We very strongly discourage using ts-node because it was never meant to be used for bots.

ts-node is designed for REPL purposes. That's short for Read Eval Print Loop.
Which means to read some code, dump it in an eval() statement, print the result, and loop.

A discord bot is not that.

A Discord bot sets up a permanent web socket connection to the Discord server and connects to the rest gateway.
There is read yes, but no eval, no print, and no loop.

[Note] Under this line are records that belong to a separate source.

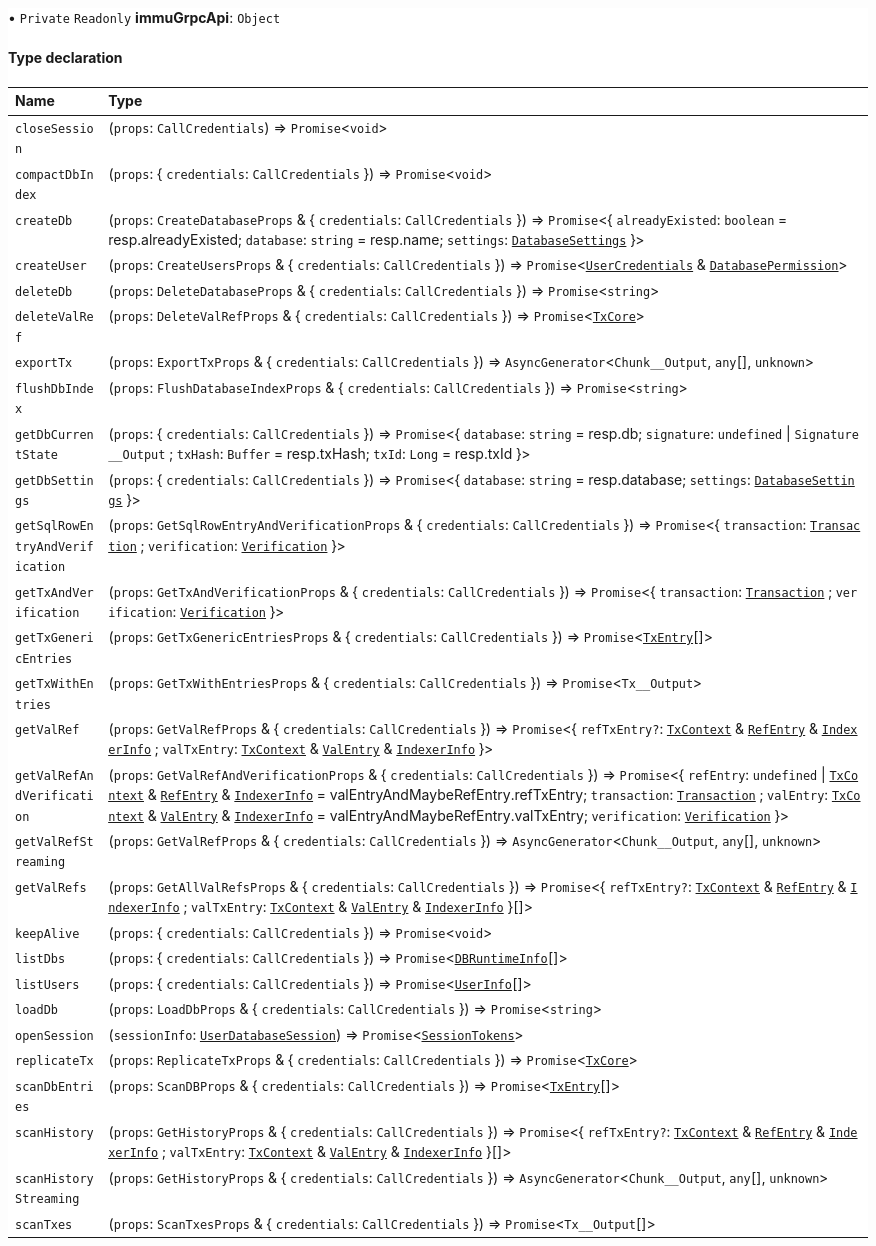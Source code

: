 • `Private` `Readonly` **immuGrpcApi**: `Object`

#### Type declaration

| Name | Type |
| :------ | :------ |
| `closeSession` | (`props`: `CallCredentials`) => `Promise`<`void`\> |
| `compactDbIndex` | (`props`: { `credentials`: `CallCredentials`  }) => `Promise`<`void`\> |
| `createDb` | (`props`: `CreateDatabaseProps` & { `credentials`: `CallCredentials`  }) => `Promise`<{ `alreadyExisted`: `boolean` = resp.alreadyExisted; `database`: `string` = resp.name; `settings`: [`DatabaseSettings`](../modules/types.md#databasesettings)  }\> |
| `createUser` | (`props`: `CreateUsersProps` & { `credentials`: `CallCredentials`  }) => `Promise`<[`UserCredentials`](../modules/types.md#usercredentials) & [`DatabasePermission`](../modules/types.md#databasepermission)\> |
| `deleteDb` | (`props`: `DeleteDatabaseProps` & { `credentials`: `CallCredentials`  }) => `Promise`<`string`\> |
| `deleteValRef` | (`props`: `DeleteValRefProps` & { `credentials`: `CallCredentials`  }) => `Promise`<[`TxCore`](../modules/types.md#txcore)\> |
| `exportTx` | (`props`: `ExportTxProps` & { `credentials`: `CallCredentials`  }) => `AsyncGenerator`<`Chunk__Output`, `any`[], `unknown`\> |
| `flushDbIndex` | (`props`: `FlushDatabaseIndexProps` & { `credentials`: `CallCredentials`  }) => `Promise`<`string`\> |
| `getDbCurrentState` | (`props`: { `credentials`: `CallCredentials`  }) => `Promise`<{ `database`: `string` = resp.db; `signature`: `undefined` \| `Signature__Output` ; `txHash`: `Buffer` = resp.txHash; `txId`: `Long` = resp.txId }\> |
| `getDbSettings` | (`props`: { `credentials`: `CallCredentials`  }) => `Promise`<{ `database`: `string` = resp.database; `settings`: [`DatabaseSettings`](../modules/types.md#databasesettings)  }\> |
| `getSqlRowEntryAndVerification` | (`props`: `GetSqlRowEntryAndVerificationProps` & { `credentials`: `CallCredentials`  }) => `Promise`<{ `transaction`: [`Transaction`](../modules/types.md#transaction) ; `verification`: [`Verification`](../modules/types.md#verification)  }\> |
| `getTxAndVerification` | (`props`: `GetTxAndVerificationProps` & { `credentials`: `CallCredentials`  }) => `Promise`<{ `transaction`: [`Transaction`](../modules/types.md#transaction) ; `verification`: [`Verification`](../modules/types.md#verification)  }\> |
| `getTxGenericEntries` | (`props`: `GetTxGenericEntriesProps` & { `credentials`: `CallCredentials`  }) => `Promise`<[`TxEntry`](../modules/types.md#txentry)[]\> |
| `getTxWithEntries` | (`props`: `GetTxWithEntriesProps` & { `credentials`: `CallCredentials`  }) => `Promise`<`Tx__Output`\> |
| `getValRef` | (`props`: `GetValRefProps` & { `credentials`: `CallCredentials`  }) => `Promise`<{ `refTxEntry?`: [`TxContext`](../modules/types.md#txcontext) & [`RefEntry`](../modules/types.md#refentry) & [`IndexerInfo`](../modules/types.md#indexerinfo) ; `valTxEntry`: [`TxContext`](../modules/types.md#txcontext) & [`ValEntry`](../modules/types.md#valentry) & [`IndexerInfo`](../modules/types.md#indexerinfo)  }\> |
| `getValRefAndVerification` | (`props`: `GetValRefAndVerificationProps` & { `credentials`: `CallCredentials`  }) => `Promise`<{ `refEntry`: `undefined` \| [`TxContext`](../modules/types.md#txcontext) & [`RefEntry`](../modules/types.md#refentry) & [`IndexerInfo`](../modules/types.md#indexerinfo) = valEntryAndMaybeRefEntry.refTxEntry; `transaction`: [`Transaction`](../modules/types.md#transaction) ; `valEntry`: [`TxContext`](../modules/types.md#txcontext) & [`ValEntry`](../modules/types.md#valentry) & [`IndexerInfo`](../modules/types.md#indexerinfo) = valEntryAndMaybeRefEntry.valTxEntry; `verification`: [`Verification`](../modules/types.md#verification)  }\> |
| `getValRefStreaming` | (`props`: `GetValRefProps` & { `credentials`: `CallCredentials`  }) => `AsyncGenerator`<`Chunk__Output`, `any`[], `unknown`\> |
| `getValRefs` | (`props`: `GetAllValRefsProps` & { `credentials`: `CallCredentials`  }) => `Promise`<{ `refTxEntry?`: [`TxContext`](../modules/types.md#txcontext) & [`RefEntry`](../modules/types.md#refentry) & [`IndexerInfo`](../modules/types.md#indexerinfo) ; `valTxEntry`: [`TxContext`](../modules/types.md#txcontext) & [`ValEntry`](../modules/types.md#valentry) & [`IndexerInfo`](../modules/types.md#indexerinfo)  }[]\> |
| `keepAlive` | (`props`: { `credentials`: `CallCredentials`  }) => `Promise`<`void`\> |
| `listDbs` | (`props`: { `credentials`: `CallCredentials`  }) => `Promise`<[`DBRuntimeInfo`](../modules/types.md#dbruntimeinfo)[]\> |
| `listUsers` | (`props`: { `credentials`: `CallCredentials`  }) => `Promise`<[`UserInfo`](../modules/types.md#userinfo)[]\> |
| `loadDb` | (`props`: `LoadDbProps` & { `credentials`: `CallCredentials`  }) => `Promise`<`string`\> |
| `openSession` | (`sessionInfo`: [`UserDatabaseSession`](../modules/types.md#userdatabasesession)) => `Promise`<[`SessionTokens`](../modules/types.md#sessiontokens)\> |
| `replicateTx` | (`props`: `ReplicateTxProps` & { `credentials`: `CallCredentials`  }) => `Promise`<[`TxCore`](../modules/types.md#txcore)\> |
| `scanDbEntries` | (`props`: `ScanDBProps` & { `credentials`: `CallCredentials`  }) => `Promise`<[`TxEntry`](../modules/types.md#txentry)[]\> |
| `scanHistory` | (`props`: `GetHistoryProps` & { `credentials`: `CallCredentials`  }) => `Promise`<{ `refTxEntry?`: [`TxContext`](../modules/types.md#txcontext) & [`RefEntry`](../modules/types.md#refentry) & [`IndexerInfo`](../modules/types.md#indexerinfo) ; `valTxEntry`: [`TxContext`](../modules/types.md#txcontext) & [`ValEntry`](../modules/types.md#valentry) & [`IndexerInfo`](../modules/types.md#indexerinfo)  }[]\> |
| `scanHistoryStreaming` | (`props`: `GetHistoryProps` & { `credentials`: `CallCredentials`  }) => `AsyncGenerator`<`Chunk__Output`, `any`[], `unknown`\> |
| `scanTxes` | (`props`: `ScanTxesProps` & { `credentials`: `CallCredentials`  }) => `Promise`<`Tx__Output`[]\> |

So what should you use instead?

The most ideal way is to just use the watch flag of tsc (tsc --watch) and run node dist/index.js to run your bot, then cancel that process and restart it when you have changes that require restarting.
You would open 2 terminal tabs, 1 in which you run tsc --watch and another in which you run the bot.
This is, in particular, the most ideal way, because Discord has a limit to the amount of times you can log in with your bot, or register commands, per day.
Constantly logging in over and over again due to an auto-restarting process will get you close to that limit very quickly and once you exceed it, your development will be halted entirely for the current day.

However, this can be quite tedious so a great package to use instead is tsc-watch.